The music roots me in place, but on the inside I am in motion. Strings soar and fall, winding circles around my heart, tugging it this way and that. Behind his door, Arjun’s slicing and sawing and plucking. The piece is so beautiful, I ache right along with it. It is hopeful, then hopeless, then flitting between the two as though it cannot make up its mind. I’ve never heard it played with this much melancholy before, and it makes me wonder if Shostakovich knew he was going to die. He was waiting for it to happen, and this was his way of expressing it.

When the song is over, I chance a few steps forward and ring the bell. Footsteps pad along the hardwood floor, and then Arjun throws the door open.

“Adina? We’re not scheduled for another half hour.” His hair is a little out of place, as though he’s been exercising instead of playing Shostakovich. It is a burgundy sweater day.

“School got out early,” I say. “No. That’s a lie. I left early. I cut class.”

“Oh.”

“I don’t have anywhere else to go. Or anyone else to talk to. Maybe we could . . . talk.” It’s only when I say it that I realize this is what I have been aching for: to talk to someone who isn’t a doctor, who has no connection to my family, who is entirely on my side. Someone who cares for me and only me so much he cannot be objective about this miserable mess.

His statue face softens, dark eyes widening with an emotion I ca

n’t place. Sympathy? “Come inside.”

If it is sympathy, I decide I don’t mind. I prop my viola against the wall and lead him into his living room, not the studio. It is sparsely decorated, a geometric-patterned rug, simple shelves, no television. I sit down on the couch and unzip my boots so I don’t track any mud onto the rug.
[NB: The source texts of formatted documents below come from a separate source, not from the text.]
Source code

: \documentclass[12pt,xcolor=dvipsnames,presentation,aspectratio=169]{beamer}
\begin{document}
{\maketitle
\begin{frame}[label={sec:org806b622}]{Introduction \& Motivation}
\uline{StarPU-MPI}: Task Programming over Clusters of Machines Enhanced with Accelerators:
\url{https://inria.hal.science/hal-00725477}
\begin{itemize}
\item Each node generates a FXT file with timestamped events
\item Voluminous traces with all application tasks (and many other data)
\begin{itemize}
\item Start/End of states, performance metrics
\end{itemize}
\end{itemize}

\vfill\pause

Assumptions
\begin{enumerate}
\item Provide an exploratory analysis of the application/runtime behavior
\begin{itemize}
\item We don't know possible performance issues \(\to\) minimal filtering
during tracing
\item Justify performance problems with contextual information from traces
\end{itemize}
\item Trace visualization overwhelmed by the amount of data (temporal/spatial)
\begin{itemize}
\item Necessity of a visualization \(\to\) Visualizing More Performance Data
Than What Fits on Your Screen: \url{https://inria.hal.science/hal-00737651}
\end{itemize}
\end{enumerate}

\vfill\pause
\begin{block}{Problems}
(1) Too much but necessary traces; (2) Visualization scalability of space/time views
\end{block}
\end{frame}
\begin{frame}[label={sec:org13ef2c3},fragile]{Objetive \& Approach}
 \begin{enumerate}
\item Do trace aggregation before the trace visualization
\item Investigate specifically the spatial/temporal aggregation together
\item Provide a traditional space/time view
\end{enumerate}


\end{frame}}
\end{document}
He takes a seat in an armchair on the other side of the room. It doesn’t match the couch, but I like the incongruity. “Can’t you talk to your family?”

“They all look at me differently now. It hasn’t been that long, but it feels like everything’s changed.” I heave a sigh. “You’re the only one I feel like I can talk to.”

He straightens his posture, as though he is taking pride in my compliment. I didn’t mean to flatter him, but I’m glad for his reaction regardless. “Really?” he says.

“You don’t act like I’m fragile.”

“You’re not someone who should ever be considered fragile, I don’t think.”

I pick at my tights, tugging on one long thread. “I haven’t been able to play since I got the results. Not really. But I heard you playing just now, and I don’t know, something happened to me. I’ve heard you play before, but this time . . . I didn’t know the song could have so much sadness in it. I felt sad listening to it. That’s exactly what music should do, right? That’s what you teach us to do, play with enough emotion to make other people feel something? I know that whatever happens to me, I can’t let myself get lazy. I can’t stop playing.”

“Thank you,” he says, genuine. “I’ve never met anyone who feels music the way you do. I’ve always thought that one day I’ll have nothing left to teach you.”

“It’s true. I’m sure I’ll be better than you one day,” I joke. “Maybe I should find another teacher to keep your ego intact.”

This jolts him. “You haven’t wanted to find another instructor, have you? Because of . . .” He can’t finish the sentence.

“No. I only want you.”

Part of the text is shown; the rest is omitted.